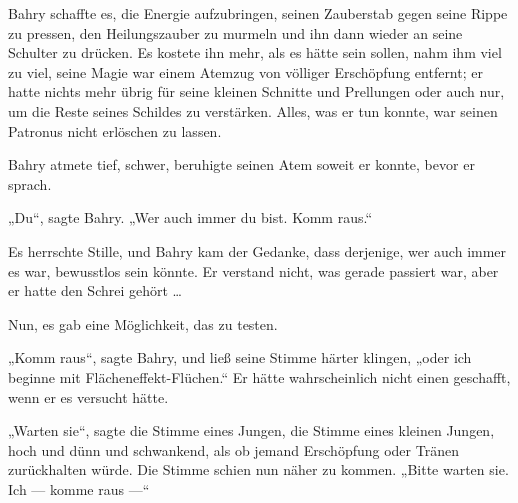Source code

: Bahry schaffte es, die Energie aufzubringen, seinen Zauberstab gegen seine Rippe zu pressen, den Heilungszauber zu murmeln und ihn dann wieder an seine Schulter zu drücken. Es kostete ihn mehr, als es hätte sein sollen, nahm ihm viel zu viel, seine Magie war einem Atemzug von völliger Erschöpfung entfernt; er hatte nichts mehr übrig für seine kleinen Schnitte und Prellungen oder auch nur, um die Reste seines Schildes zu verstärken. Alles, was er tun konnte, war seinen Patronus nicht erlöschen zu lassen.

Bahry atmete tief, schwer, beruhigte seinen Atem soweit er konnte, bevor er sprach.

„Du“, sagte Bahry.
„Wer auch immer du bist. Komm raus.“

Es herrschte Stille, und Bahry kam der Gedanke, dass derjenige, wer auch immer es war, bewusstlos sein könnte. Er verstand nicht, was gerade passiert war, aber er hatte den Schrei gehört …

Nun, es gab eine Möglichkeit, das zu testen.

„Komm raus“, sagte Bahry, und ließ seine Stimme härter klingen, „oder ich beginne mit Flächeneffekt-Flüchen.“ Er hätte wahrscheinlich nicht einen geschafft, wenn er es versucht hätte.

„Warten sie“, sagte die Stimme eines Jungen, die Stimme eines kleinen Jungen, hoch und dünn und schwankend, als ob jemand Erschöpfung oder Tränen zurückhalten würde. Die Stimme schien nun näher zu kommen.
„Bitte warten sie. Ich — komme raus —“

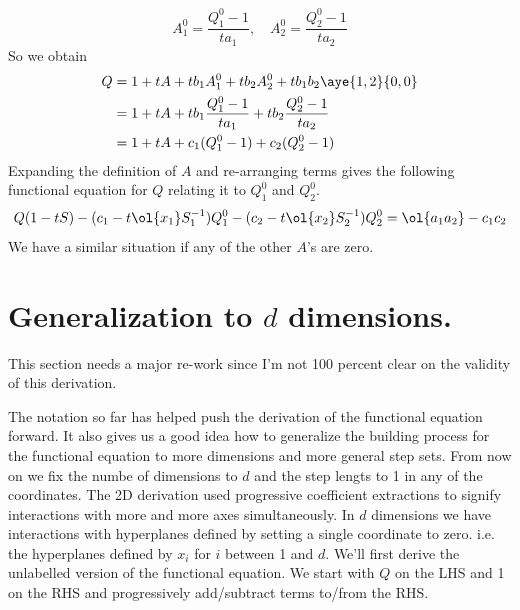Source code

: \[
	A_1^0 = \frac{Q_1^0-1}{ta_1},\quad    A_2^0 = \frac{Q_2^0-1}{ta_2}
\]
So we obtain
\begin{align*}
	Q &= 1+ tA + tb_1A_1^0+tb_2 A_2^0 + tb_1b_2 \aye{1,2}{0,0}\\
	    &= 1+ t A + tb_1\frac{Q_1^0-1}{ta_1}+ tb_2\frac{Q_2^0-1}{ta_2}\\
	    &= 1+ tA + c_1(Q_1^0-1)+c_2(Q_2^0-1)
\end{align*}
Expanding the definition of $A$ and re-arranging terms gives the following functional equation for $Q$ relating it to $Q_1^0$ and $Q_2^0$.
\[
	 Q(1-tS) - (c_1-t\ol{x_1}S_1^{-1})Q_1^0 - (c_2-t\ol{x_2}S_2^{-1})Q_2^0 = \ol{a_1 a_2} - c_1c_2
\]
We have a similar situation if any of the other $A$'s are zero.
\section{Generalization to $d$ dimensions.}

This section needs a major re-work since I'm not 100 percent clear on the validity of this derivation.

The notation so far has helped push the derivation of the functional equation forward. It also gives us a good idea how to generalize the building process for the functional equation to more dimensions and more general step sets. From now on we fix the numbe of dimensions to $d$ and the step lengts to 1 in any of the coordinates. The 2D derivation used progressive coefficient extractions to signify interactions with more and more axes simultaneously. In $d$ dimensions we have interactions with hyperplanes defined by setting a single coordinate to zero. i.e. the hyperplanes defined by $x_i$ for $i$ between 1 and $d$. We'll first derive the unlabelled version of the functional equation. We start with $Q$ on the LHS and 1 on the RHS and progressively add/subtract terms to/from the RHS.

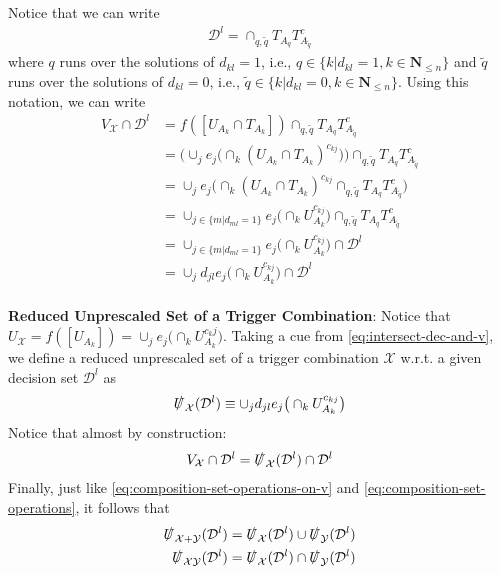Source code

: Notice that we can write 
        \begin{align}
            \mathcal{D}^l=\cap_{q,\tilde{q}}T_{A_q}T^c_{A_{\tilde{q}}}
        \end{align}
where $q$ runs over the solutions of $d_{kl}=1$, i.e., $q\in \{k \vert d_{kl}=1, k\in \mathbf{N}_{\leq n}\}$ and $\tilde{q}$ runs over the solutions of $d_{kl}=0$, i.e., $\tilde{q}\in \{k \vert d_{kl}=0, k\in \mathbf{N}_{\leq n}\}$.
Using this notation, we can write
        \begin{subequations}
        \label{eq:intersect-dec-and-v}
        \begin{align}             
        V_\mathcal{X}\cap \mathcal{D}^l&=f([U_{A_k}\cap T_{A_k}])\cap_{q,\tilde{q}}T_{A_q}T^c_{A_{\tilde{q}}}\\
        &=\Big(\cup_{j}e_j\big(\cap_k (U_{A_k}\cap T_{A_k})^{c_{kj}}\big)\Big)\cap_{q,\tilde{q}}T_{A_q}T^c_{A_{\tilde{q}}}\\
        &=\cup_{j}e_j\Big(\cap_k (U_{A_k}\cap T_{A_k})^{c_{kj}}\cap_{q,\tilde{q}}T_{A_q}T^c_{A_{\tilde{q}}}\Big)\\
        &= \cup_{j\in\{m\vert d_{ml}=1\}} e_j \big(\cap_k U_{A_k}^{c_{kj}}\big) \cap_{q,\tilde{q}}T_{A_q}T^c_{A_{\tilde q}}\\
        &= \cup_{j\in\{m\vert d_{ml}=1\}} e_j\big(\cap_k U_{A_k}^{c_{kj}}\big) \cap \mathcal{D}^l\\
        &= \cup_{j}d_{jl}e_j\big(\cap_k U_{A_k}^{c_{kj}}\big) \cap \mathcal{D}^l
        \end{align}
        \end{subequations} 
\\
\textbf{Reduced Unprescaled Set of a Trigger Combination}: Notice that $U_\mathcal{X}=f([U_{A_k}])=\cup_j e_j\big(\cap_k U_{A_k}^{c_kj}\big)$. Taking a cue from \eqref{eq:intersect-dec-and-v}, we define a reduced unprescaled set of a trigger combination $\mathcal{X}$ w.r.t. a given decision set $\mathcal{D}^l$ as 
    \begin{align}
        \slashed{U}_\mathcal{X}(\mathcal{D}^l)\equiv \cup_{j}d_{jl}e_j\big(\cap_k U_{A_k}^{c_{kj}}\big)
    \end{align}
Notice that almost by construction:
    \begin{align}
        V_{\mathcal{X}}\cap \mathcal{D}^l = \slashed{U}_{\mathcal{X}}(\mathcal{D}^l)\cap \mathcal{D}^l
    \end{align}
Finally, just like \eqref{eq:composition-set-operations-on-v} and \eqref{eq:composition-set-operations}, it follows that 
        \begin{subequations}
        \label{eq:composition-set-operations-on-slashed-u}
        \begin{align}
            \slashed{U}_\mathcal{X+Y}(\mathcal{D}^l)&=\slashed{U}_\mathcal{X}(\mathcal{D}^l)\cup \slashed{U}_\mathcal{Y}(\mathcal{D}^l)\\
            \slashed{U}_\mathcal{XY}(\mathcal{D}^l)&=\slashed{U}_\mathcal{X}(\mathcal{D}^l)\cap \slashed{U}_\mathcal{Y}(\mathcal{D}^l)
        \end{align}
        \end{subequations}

━━━━━━

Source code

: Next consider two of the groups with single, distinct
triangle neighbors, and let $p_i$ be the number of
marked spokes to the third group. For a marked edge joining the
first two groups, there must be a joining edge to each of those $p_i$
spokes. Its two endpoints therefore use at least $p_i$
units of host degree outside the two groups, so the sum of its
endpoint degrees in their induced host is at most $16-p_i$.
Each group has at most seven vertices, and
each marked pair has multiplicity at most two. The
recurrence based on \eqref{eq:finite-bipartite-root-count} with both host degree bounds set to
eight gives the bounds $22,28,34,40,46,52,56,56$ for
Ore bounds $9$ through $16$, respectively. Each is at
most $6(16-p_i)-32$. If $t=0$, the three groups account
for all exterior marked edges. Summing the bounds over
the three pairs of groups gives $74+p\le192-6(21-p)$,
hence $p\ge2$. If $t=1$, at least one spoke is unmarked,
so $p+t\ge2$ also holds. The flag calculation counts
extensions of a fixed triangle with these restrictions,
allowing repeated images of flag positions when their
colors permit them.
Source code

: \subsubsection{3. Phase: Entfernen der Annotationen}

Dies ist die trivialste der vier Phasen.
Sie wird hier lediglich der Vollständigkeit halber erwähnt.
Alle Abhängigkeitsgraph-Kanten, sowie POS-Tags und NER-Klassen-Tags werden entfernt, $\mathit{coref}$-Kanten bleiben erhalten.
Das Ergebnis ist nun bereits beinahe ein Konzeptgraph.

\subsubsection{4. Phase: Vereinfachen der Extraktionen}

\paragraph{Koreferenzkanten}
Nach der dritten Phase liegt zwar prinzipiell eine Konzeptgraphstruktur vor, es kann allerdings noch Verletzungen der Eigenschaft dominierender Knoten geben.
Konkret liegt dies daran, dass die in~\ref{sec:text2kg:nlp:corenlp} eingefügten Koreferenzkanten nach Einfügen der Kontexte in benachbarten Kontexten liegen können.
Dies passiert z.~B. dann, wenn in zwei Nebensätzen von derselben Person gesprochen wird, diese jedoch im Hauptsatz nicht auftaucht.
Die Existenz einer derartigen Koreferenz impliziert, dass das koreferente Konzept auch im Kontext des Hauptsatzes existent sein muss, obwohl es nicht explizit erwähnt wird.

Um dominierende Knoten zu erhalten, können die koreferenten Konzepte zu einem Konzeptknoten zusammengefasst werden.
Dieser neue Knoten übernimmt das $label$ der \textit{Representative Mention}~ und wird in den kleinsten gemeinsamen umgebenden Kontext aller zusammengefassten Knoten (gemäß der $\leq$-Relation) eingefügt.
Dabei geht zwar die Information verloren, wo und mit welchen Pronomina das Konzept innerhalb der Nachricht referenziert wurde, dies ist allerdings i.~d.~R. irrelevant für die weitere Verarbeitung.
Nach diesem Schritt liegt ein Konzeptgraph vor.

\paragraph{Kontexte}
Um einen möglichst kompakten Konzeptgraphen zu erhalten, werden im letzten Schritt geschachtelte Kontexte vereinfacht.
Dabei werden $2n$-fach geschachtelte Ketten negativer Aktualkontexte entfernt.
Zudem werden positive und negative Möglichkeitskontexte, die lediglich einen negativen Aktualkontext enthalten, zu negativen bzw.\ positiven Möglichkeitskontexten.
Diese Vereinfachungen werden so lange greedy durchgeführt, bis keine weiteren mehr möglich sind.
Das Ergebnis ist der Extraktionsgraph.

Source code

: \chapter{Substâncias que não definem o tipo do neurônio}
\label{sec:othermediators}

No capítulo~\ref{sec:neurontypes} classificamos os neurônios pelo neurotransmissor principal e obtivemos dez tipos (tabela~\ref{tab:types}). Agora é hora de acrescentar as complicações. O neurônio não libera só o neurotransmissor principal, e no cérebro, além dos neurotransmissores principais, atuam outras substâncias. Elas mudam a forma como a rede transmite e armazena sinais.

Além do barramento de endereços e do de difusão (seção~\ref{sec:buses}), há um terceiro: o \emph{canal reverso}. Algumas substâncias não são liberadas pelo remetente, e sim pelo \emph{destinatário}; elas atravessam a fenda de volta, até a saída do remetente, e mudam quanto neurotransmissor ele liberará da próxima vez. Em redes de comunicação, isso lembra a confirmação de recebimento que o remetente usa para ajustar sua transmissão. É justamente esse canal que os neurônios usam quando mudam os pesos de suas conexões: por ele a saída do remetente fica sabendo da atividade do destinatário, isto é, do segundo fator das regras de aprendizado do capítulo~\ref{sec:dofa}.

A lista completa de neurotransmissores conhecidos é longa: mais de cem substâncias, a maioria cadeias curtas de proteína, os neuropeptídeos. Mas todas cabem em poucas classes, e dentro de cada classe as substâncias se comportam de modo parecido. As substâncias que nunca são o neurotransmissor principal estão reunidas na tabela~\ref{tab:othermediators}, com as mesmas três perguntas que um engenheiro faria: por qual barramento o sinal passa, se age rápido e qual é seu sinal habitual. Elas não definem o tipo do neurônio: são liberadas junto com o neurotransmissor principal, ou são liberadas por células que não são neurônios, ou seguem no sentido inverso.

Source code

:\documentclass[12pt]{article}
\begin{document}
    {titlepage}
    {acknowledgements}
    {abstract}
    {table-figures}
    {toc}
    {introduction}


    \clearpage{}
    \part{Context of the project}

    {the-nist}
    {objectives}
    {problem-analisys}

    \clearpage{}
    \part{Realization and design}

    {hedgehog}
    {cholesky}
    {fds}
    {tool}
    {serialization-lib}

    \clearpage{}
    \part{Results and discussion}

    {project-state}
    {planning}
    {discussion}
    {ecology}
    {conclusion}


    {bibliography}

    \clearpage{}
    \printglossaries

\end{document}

━━━━━━

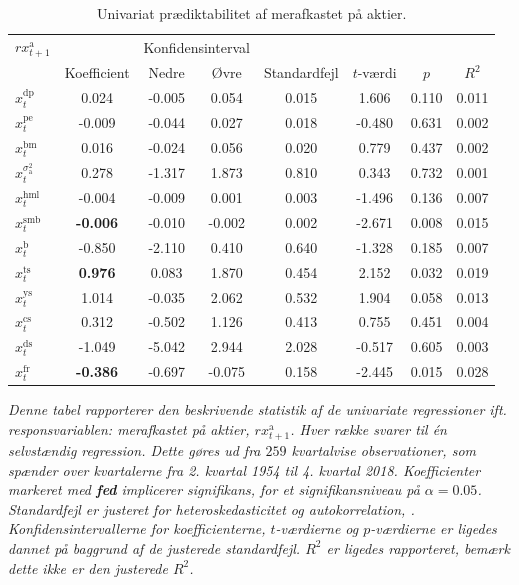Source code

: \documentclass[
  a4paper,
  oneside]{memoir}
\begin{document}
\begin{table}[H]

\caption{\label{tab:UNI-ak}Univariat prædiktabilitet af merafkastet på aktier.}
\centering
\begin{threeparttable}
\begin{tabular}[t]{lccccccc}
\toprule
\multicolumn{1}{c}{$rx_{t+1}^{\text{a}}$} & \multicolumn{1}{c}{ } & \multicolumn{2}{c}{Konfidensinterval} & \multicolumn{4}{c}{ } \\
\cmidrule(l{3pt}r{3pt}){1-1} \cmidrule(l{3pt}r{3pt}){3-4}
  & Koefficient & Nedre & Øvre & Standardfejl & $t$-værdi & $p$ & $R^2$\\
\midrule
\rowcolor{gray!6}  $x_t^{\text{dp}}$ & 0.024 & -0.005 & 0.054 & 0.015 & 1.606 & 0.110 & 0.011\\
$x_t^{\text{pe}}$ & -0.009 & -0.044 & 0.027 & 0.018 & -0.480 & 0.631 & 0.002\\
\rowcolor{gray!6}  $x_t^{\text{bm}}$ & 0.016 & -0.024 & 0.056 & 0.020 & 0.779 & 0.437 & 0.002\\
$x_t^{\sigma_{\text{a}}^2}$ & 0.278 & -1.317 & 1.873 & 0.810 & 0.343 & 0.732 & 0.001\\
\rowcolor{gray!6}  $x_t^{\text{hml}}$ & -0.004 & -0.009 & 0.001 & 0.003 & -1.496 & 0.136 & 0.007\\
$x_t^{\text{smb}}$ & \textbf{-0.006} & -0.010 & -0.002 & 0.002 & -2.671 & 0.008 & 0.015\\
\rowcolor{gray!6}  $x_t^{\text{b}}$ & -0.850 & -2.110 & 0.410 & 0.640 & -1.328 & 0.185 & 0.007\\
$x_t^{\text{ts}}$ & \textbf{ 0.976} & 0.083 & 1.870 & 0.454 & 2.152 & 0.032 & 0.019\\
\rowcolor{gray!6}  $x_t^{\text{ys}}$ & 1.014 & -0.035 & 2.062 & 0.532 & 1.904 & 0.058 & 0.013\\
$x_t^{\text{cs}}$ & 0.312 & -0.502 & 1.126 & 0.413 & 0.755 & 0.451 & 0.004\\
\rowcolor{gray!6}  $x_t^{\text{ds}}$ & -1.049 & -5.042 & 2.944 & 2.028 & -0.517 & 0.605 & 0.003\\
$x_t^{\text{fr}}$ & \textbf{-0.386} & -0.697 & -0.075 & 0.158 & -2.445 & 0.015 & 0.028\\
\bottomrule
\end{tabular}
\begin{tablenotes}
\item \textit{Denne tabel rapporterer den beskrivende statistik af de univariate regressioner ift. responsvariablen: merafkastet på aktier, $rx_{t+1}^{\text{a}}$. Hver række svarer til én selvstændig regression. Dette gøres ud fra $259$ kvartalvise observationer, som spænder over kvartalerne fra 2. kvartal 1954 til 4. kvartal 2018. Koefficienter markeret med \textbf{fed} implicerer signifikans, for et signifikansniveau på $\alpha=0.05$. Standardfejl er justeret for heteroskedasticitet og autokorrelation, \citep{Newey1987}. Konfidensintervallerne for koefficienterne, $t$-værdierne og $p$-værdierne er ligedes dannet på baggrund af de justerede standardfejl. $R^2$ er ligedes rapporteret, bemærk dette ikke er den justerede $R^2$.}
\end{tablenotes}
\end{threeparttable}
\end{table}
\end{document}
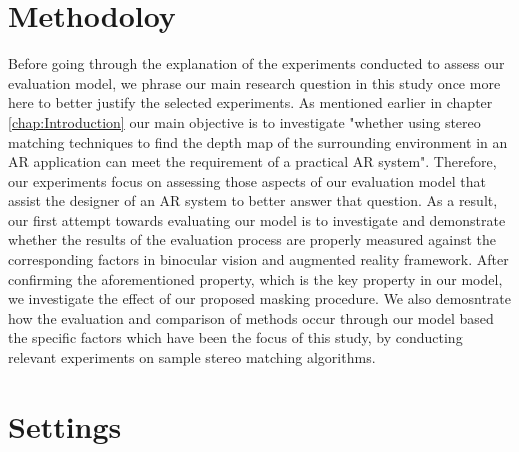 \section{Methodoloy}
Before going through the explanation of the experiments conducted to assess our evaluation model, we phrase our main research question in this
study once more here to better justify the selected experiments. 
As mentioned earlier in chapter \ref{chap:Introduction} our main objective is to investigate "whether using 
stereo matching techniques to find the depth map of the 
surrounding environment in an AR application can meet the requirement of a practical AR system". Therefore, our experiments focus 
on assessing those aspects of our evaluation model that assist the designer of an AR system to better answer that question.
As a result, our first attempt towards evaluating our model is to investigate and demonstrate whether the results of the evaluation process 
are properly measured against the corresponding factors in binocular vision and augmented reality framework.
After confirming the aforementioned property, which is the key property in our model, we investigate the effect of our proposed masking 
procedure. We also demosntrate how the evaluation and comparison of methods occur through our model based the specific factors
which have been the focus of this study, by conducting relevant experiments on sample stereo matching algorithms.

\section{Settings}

━━━━━━

An exact copy of the lines above, from the one containing "Q &= 1+ tA + tb_1A_1^0+tb_2" down to the one containing "This section needs" and including both, is the whole answer; retype it and nothing else.

Answer below:
	Q &= 1+ tA + tb_1A_1^0+tb_2 A_2^0 + tb_1b_2 \aye{1,2}{0,0}\\
	    &= 1+ t A + tb_1\frac{Q_1^0-1}{ta_1}+ tb_2\frac{Q_2^0-1}{ta_2}\\
	    &= 1+ tA + c_1(Q_1^0-1)+c_2(Q_2^0-1)
\end{align*}
Expanding the definition of $A$ and re-arranging terms gives the following functional equation for $Q$ relating it to $Q_1^0$ and $Q_2^0$.
\[
	 Q(1-tS) - (c_1-t\ol{x_1}S_1^{-1})Q_1^0 - (c_2-t\ol{x_2}S_2^{-1})Q_2^0 = \ol{a_1 a_2} - c_1c_2
\]
We have a similar situation if any of the other $A$'s are zero.
\section{Generalization to $d$ dimensions.}

This section needs a major re-work since I'm not 100 percent clear on the validity of this derivation.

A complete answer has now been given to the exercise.